==== DATA EXTRACTS
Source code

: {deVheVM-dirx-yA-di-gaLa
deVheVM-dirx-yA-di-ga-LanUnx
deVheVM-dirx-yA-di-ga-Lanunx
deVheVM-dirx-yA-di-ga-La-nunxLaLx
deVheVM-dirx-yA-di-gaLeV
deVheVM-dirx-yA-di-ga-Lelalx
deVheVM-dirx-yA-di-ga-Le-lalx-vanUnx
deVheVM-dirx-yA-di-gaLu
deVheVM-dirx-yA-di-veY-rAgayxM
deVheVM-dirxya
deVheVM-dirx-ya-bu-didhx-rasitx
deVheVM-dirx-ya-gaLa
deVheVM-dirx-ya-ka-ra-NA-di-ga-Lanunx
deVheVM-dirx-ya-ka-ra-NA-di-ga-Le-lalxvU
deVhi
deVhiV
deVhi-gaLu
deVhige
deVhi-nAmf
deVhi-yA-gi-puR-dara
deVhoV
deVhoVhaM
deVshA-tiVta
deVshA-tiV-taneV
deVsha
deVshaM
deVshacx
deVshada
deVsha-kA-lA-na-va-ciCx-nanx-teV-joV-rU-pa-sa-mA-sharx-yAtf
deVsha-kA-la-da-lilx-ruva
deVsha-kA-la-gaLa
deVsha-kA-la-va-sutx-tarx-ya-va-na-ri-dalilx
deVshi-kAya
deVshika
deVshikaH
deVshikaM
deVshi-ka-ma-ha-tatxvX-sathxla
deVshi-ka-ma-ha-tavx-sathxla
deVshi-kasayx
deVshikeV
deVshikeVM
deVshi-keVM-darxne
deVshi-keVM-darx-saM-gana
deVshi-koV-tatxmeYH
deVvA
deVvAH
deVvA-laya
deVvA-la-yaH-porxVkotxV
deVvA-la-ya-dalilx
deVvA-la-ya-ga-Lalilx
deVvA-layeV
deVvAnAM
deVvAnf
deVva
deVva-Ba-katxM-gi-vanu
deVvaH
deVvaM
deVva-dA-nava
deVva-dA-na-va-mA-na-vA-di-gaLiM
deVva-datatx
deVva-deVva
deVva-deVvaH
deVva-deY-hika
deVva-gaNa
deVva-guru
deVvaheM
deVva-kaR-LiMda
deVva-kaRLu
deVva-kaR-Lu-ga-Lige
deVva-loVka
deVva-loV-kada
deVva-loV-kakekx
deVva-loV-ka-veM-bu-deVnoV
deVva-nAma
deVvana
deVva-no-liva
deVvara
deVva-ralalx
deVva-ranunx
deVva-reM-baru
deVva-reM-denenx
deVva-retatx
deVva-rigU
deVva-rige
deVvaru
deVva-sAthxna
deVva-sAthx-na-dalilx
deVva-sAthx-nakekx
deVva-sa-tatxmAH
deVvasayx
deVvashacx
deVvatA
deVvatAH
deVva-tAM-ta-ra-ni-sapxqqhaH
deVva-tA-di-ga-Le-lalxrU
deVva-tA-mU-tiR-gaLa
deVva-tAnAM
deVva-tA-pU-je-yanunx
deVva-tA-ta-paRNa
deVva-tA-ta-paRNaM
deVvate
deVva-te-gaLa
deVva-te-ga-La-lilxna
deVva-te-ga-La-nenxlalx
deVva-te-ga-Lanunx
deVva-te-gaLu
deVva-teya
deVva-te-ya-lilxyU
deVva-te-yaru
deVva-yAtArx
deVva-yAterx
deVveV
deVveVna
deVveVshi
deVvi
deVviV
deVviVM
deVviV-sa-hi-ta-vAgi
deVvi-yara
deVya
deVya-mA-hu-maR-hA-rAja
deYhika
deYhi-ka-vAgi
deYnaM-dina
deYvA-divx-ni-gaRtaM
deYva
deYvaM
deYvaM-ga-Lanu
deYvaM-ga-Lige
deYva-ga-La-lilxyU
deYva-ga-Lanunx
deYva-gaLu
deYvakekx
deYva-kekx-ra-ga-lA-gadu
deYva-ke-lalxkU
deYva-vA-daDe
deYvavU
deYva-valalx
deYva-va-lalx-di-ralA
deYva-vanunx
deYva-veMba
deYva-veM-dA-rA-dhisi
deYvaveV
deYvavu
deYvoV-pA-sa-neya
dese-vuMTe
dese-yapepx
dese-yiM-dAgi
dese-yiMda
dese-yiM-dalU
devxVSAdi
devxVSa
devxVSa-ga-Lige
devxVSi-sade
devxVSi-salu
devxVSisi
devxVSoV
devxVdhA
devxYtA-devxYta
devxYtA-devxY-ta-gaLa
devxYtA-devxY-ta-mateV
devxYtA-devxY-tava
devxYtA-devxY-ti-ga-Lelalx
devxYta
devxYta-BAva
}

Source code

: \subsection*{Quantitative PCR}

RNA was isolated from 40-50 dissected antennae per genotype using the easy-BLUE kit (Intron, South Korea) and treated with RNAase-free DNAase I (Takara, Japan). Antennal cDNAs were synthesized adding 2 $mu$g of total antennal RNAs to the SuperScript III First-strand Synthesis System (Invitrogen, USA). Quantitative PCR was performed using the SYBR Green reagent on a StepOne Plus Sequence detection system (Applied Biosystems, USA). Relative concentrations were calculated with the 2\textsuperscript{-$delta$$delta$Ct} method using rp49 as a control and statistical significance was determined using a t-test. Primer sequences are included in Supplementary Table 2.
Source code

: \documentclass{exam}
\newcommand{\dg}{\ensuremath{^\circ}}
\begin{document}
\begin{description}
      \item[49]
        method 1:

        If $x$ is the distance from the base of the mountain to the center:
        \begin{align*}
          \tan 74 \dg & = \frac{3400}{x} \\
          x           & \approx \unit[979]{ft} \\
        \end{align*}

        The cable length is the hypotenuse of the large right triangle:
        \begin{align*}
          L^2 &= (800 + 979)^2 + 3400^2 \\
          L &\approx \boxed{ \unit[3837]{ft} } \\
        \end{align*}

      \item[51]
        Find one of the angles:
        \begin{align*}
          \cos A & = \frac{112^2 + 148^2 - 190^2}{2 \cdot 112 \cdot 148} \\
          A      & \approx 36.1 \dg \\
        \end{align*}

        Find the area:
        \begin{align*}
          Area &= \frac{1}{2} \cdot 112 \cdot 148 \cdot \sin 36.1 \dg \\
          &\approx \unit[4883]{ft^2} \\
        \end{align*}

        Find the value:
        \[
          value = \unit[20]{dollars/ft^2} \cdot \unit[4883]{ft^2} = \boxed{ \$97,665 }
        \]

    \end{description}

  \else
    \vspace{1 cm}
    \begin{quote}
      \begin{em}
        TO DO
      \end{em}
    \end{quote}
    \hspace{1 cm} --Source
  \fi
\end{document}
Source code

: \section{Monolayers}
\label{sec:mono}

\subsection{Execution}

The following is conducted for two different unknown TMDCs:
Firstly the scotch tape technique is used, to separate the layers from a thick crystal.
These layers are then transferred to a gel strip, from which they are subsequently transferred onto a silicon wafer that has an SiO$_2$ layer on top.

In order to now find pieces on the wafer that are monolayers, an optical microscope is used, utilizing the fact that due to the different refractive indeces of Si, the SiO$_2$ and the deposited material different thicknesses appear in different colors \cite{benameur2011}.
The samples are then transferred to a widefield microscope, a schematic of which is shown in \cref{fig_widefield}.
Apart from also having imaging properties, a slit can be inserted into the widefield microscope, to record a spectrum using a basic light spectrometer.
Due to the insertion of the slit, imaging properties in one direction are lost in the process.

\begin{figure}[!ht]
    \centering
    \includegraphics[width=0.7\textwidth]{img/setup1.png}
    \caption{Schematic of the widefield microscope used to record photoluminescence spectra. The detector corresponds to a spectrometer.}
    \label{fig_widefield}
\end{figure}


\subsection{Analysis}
========
### TASK INSTRUCTIONS
All of the material above must be transcribed exactly, with no line dropped.

### RESPONSE AREA
Source code

: {deVheVM-dirx-yA-di-gaLa
deVheVM-dirx-yA-di-ga-LanUnx
deVheVM-dirx-yA-di-ga-Lanunx
deVheVM-dirx-yA-di-ga-La-nunxLaLx
deVheVM-dirx-yA-di-gaLeV
deVheVM-dirx-yA-di-ga-Lelalx
deVheVM-dirx-yA-di-ga-Le-lalx-vanUnx
deVheVM-dirx-yA-di-gaLu
deVheVM-dirx-yA-di-veY-rAgayxM
deVheVM-dirxya
deVheVM-dirx-ya-bu-didhx-rasitx
deVheVM-dirx-ya-gaLa
deVheVM-dirx-ya-ka-ra-NA-di-ga-Lanunx
deVheVM-dirx-ya-ka-ra-NA-di-ga-Le-lalxvU
deVhi
deVhiV
deVhi-gaLu
deVhige
deVhi-nAmf
deVhi-yA-gi-puR-dara
deVhoV
deVhoVhaM
deVshA-tiVta
deVshA-tiV-taneV
deVsha
deVshaM
deVshacx
deVshada
deVsha-kA-lA-na-va-ciCx-nanx-teV-joV-rU-pa-sa-mA-sharx-yAtf
deVsha-kA-la-da-lilx-ruva
deVsha-kA-la-gaLa
deVsha-kA-la-va-sutx-tarx-ya-va-na-ri-dalilx
deVshi-kAya
deVshika
deVshikaH
deVshikaM
deVshi-ka-ma-ha-tatxvX-sathxla
deVshi-ka-ma-ha-tavx-sathxla
deVshi-kasayx
deVshikeV
deVshikeVM
deVshi-keVM-darxne
deVshi-keVM-darx-saM-gana
deVshi-koV-tatxmeYH
deVvA
deVvAH
deVvA-laya
deVvA-la-yaH-porxVkotxV
deVvA-la-ya-dalilx
deVvA-la-ya-ga-Lalilx
deVvA-layeV
deVvAnAM
deVvAnf
deVva
deVva-Ba-katxM-gi-vanu
deVvaH
deVvaM
deVva-dA-nava
deVva-dA-na-va-mA-na-vA-di-gaLiM
deVva-datatx
deVva-deVva
deVva-deVvaH
deVva-deY-hika
deVva-gaNa
deVva-guru
deVvaheM
deVva-kaR-LiMda
deVva-kaRLu
deVva-kaR-Lu-ga-Lige
deVva-loVka
deVva-loV-kada
deVva-loV-kakekx
deVva-loV-ka-veM-bu-deVnoV
deVva-nAma
deVvana
deVva-no-liva
deVvara
deVva-ralalx
deVva-ranunx
deVva-reM-baru
deVva-reM-denenx
deVva-retatx
deVva-rigU
deVva-rige
deVvaru
deVva-sAthxna
deVva-sAthx-na-dalilx
deVva-sAthx-nakekx
deVva-sa-tatxmAH
deVvasayx
deVvashacx
deVvatA
deVvatAH
deVva-tAM-ta-ra-ni-sapxqqhaH
deVva-tA-di-ga-Le-lalxrU
deVva-tA-mU-tiR-gaLa
deVva-tAnAM
deVva-tA-pU-je-yanunx
deVva-tA-ta-paRNa
deVva-tA-ta-paRNaM
deVvate
deVva-te-gaLa
deVva-te-ga-La-lilxna
deVva-te-ga-La-nenxlalx
deVva-te-ga-Lanunx
deVva-te-gaLu
deVva-teya
deVva-te-ya-lilxyU
deVva-te-yaru
deVva-yAtArx
deVva-yAterx
deVveV
deVveVna
deVveVshi
deVvi
deVviV
deVviVM
deVviV-sa-hi-ta-vAgi
deVvi-yara
deVya
deVya-mA-hu-maR-hA-rAja
deYhika
deYhi-ka-vAgi
deYnaM-dina
deYvA-divx-ni-gaRtaM
deYva
deYvaM
deYvaM-ga-Lanu
deYvaM-ga-Lige
deYva-ga-La-lilxyU
deYva-ga-Lanunx
deYva-gaLu
deYvakekx
deYva-kekx-ra-ga-lA-gadu
deYva-ke-lalxkU
deYva-vA-daDe
deYvavU
deYva-valalx
deYva-va-lalx-di-ralA
deYva-vanunx
deYva-veMba
deYva-veM-dA-rA-dhisi
deYvaveV
deYvavu
deYvoV-pA-sa-neya
dese-vuMTe
dese-yapepx
dese-yiM-dAgi
dese-yiMda
dese-yiM-dalU
devxVSAdi
devxVSa
devxVSa-ga-Lige
devxVSi-sade
devxVSi-salu
devxVSisi
devxVSoV
devxVdhA
devxYtA-devxYta
devxYtA-devxY-ta-gaLa
devxYtA-devxY-ta-mateV
devxYtA-devxY-tava
devxYtA-devxY-ti-ga-Lelalx
devxYta
devxYta-BAva
}

Source code

: \subsection*{Quantitative PCR}

RNA was isolated from 40-50 dissected antennae per genotype using the easy-BLUE kit (Intron, South Korea) and treated with RNAase-free DNAase I (Takara, Japan). Antennal cDNAs were synthesized adding 2 $mu$g of total antennal RNAs to the SuperScript III First-strand Synthesis System (Invitrogen, USA). Quantitative PCR was performed using the SYBR Green reagent on a StepOne Plus Sequence detection system (Applied Biosystems, USA). Relative concentrations were calculated with the 2\textsuperscript{-$delta$$delta$Ct} method using rp49 as a control and statistical significance was determined using a t-test. Primer sequences are included in Supplementary Table 2.
Source code

: \documentclass{exam}
\newcommand{\dg}{\ensuremath{^\circ}}
\begin{document}
\begin{description}
      \item[49]
        method 1:

        If $x$ is the distance from the base of the mountain to the center:
        \begin{align*}
          \tan 74 \dg & = \frac{3400}{x} \\
          x           & \approx \unit[979]{ft} \\
        \end{align*}

        The cable length is the hypotenuse of the large right triangle:
        \begin{align*}
          L^2 &= (800 + 979)^2 + 3400^2 \\
          L &\approx \boxed{ \unit[3837]{ft} } \\
        \end{align*}

      \item[51]
        Find one of the angles:
        \begin{align*}
          \cos A & = \frac{112^2 + 148^2 - 190^2}{2 \cdot 112 \cdot 148} \\
          A      & \approx 36.1 \dg \\
        \end{align*}

        Find the area:
        \begin{align*}
          Area &= \frac{1}{2} \cdot 112 \cdot 148 \cdot \sin 36.1 \dg \\
          &\approx \unit[4883]{ft^2} \\
        \end{align*}

        Find the value:
        \[
          value = \unit[20]{dollars/ft^2} \cdot \unit[4883]{ft^2} = \boxed{ \$97,665 }
        \]

    \end{description}

  \else
    \vspace{1 cm}
    \begin{quote}
      \begin{em}
        TO DO
      \end{em}
    \end{quote}
    \hspace{1 cm} --Source
  \fi
\end{document}
Source code

: \section{Monolayers}
\label{sec:mono}

\subsection{Execution}

The following is conducted for two different unknown TMDCs:
Firstly the scotch tape technique is used, to separate the layers from a thick crystal.
These layers are then transferred to a gel strip, from which they are subsequently transferred onto a silicon wafer that has an SiO$_2$ layer on top.

In order to now find pieces on the wafer that are monolayers, an optical microscope is used, utilizing the fact that due to the different refractive indeces of Si, the SiO$_2$ and the deposited material different thicknesses appear in different colors \cite{benameur2011}.
The samples are then transferred to a widefield microscope, a schematic of which is shown in \cref{fig_widefield}.
Apart from also having imaging properties, a slit can be inserted into the widefield microscope, to record a spectrum using a basic light spectrometer.
Due to the insertion of the slit, imaging properties in one direction are lost in the process.

\begin{figure}[!ht]
    \centering
    \includegraphics[width=0.7\textwidth]{img/setup1.png}
    \caption{Schematic of the widefield microscope used to record photoluminescence spectra. The detector corresponds to a spectrometer.}
    \label{fig_widefield}
\end{figure}


\subsection{Analysis}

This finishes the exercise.